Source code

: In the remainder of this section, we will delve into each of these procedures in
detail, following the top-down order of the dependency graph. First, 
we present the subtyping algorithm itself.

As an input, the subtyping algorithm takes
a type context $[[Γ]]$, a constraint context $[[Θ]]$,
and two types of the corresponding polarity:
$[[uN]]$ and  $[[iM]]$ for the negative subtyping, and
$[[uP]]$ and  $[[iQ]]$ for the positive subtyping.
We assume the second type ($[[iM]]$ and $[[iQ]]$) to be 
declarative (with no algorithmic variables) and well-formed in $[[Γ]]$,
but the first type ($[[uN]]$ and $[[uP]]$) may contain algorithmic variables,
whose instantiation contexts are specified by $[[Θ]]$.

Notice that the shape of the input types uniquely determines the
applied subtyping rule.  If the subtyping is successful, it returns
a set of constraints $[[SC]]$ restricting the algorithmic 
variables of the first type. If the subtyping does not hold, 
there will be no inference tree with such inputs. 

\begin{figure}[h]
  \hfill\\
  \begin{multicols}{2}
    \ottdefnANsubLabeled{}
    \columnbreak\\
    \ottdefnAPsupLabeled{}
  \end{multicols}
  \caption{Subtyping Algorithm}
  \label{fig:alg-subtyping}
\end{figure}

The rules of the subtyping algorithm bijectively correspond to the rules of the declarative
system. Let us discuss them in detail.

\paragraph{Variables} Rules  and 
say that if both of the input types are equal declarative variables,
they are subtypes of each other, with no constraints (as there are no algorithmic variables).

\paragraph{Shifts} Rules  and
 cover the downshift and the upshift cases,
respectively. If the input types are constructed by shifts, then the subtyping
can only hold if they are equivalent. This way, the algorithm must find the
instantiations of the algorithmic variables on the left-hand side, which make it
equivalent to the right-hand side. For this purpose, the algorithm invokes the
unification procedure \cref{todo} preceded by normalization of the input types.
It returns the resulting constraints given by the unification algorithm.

┄┄┄┄┄┄

▶ [TRY IT] Nothing in the records above may be left out when you repeat them exactly.

▶ [THE ANSWER]
Source code

: In the remainder of this section, we will delve into each of these procedures in
detail, following the top-down order of the dependency graph. First, 
we present the subtyping algorithm itself.

As an input, the subtyping algorithm takes
a type context $[[Γ]]$, a constraint context $[[Θ]]$,
and two types of the corresponding polarity:
$[[uN]]$ and  $[[iM]]$ for the negative subtyping, and
$[[uP]]$ and  $[[iQ]]$ for the positive subtyping.
We assume the second type ($[[iM]]$ and $[[iQ]]$) to be 
declarative (with no algorithmic variables) and well-formed in $[[Γ]]$,
but the first type ($[[uN]]$ and $[[uP]]$) may contain algorithmic variables,
whose instantiation contexts are specified by $[[Θ]]$.

Notice that the shape of the input types uniquely determines the
applied subtyping rule.  If the subtyping is successful, it returns
a set of constraints $[[SC]]$ restricting the algorithmic 
variables of the first type. If the subtyping does not hold, 
there will be no inference tree with such inputs. 

\begin{figure}[h]
  \hfill\\
  \begin{multicols}{2}
    \ottdefnANsubLabeled{}
    \columnbreak\\
    \ottdefnAPsupLabeled{}
  \end{multicols}
  \caption{Subtyping Algorithm}
  \label{fig:alg-subtyping}
\end{figure}

The rules of the subtyping algorithm bijectively correspond to the rules of the declarative
system. Let us discuss them in detail.

\paragraph{Variables} Rules  and 
say that if both of the input types are equal declarative variables,
they are subtypes of each other, with no constraints (as there are no algorithmic variables).

\paragraph{Shifts} Rules  and
 cover the downshift and the upshift cases,
respectively. If the input types are constructed by shifts, then the subtyping
can only hold if they are equivalent. This way, the algorithm must find the
instantiations of the algorithmic variables on the left-hand side, which make it
equivalent to the right-hand side. For this purpose, the algorithm invokes the
unification procedure \cref{todo} preceded by normalization of the input types.
It returns the resulting constraints given by the unification algorithm.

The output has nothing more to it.